Fundamental es que la creación de cultos personales y políticos son como una medida del futuro desarrollo del sistema político en Bolivia. Y es esa balanza la que dictaminará cómo medir el quilate de la libertad de expresión y de la libertad política. Por lo tanto, la población y las instituciones de Oruro que le dicen no al culto Evo merecen un reconocimiento por su valor cívico, por defender instintiva y conscientemente el derecho de ese pueblo de rechazar un culto que ese pueblo no quiere.

En Oruro se decidirá si los bolivianos serán miembros de la secta de culto personal. Aquí surge una pregunta clave: ¿La mayoría del pueblo boliviano está realmente dispuesto a aceptar la personalización total del poder y en su consecuencia funcionar como “rebaño” del jefazo? Sinceramente, ¡no lo quiero creer! Recordemos, la elite del masismo es incansable en la creación de las condiciones primordiales para que el pueblo en el futuro se dirija donde “el jefazo”. La cualidad: Gobernar escuchando al pueblo será: Vivir escuchando al jefazo!

A modo de ilustración es interesante leer lo que Marx le escribió al político funcionario alemán Wilhelm Blos: “… en aversión contra todo culto de la personal, durante el tiempo de la Internacional, nunca deje invadir, a las numerosas maniobras de reconocimiento, con la que diferentes países me molestaron, al área de la publicidad y nunca respondí a ellas, a excepción de aquí y allá con reprimenda. La primera entrada de Engels y yo en la secreta Sociedad Comunista pasó sólo bajo la condición de que se retire todo de los estatutos, que es propicio a la superstición de autoridad”.
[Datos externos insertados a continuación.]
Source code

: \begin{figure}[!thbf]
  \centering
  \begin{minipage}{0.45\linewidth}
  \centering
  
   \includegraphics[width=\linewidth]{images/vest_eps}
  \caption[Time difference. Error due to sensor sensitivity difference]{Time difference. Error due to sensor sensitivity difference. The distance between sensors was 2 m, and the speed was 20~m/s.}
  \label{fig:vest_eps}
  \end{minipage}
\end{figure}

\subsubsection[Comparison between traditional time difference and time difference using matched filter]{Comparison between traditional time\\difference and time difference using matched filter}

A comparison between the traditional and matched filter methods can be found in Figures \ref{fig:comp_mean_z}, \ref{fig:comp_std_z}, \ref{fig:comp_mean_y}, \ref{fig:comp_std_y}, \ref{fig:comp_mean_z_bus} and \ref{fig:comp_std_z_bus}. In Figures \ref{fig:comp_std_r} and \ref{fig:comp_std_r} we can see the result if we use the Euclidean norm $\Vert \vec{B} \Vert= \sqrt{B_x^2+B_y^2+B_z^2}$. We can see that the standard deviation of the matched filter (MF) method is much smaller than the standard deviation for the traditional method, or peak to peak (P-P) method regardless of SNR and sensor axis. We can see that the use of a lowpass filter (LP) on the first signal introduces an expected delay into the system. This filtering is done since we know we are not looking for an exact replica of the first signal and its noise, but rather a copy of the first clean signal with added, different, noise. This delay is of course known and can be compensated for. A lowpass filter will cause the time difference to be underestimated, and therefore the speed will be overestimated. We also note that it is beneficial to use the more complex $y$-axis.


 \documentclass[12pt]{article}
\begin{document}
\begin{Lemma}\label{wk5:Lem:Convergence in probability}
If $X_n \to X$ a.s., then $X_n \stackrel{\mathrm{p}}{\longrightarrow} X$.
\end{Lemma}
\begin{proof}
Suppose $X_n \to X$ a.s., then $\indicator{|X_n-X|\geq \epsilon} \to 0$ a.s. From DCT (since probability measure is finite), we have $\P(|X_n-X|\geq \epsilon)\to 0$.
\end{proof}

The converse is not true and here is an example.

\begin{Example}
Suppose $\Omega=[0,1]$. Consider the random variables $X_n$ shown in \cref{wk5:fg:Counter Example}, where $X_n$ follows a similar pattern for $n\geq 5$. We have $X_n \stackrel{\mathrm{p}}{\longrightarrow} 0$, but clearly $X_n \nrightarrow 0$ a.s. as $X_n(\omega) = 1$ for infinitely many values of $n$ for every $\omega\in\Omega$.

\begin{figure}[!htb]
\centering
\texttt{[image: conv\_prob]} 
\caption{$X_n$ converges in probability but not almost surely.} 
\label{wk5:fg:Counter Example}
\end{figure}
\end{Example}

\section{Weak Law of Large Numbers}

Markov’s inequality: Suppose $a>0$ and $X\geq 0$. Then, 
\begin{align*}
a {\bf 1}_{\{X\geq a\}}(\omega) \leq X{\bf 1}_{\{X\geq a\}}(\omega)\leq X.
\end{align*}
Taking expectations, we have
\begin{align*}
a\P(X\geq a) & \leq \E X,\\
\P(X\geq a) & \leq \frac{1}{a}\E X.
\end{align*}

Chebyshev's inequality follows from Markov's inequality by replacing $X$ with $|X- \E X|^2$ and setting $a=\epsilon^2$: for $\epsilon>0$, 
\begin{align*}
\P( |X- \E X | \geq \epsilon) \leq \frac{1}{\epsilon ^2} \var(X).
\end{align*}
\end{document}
Sugiero que urgentemente se prohíba por ley, la monumentalizacion de políticos y demás personajes históricos en vida, y que esto sea solo posible, cuando por lo menos pasen cinco años después de su fallecimiento. Es una práctica verdaderamente correcta y envidiable de muchas democracias.

* Doctor en Economía de la U Libre de Berlín y actual asesor en el Banco Central del Vietnam.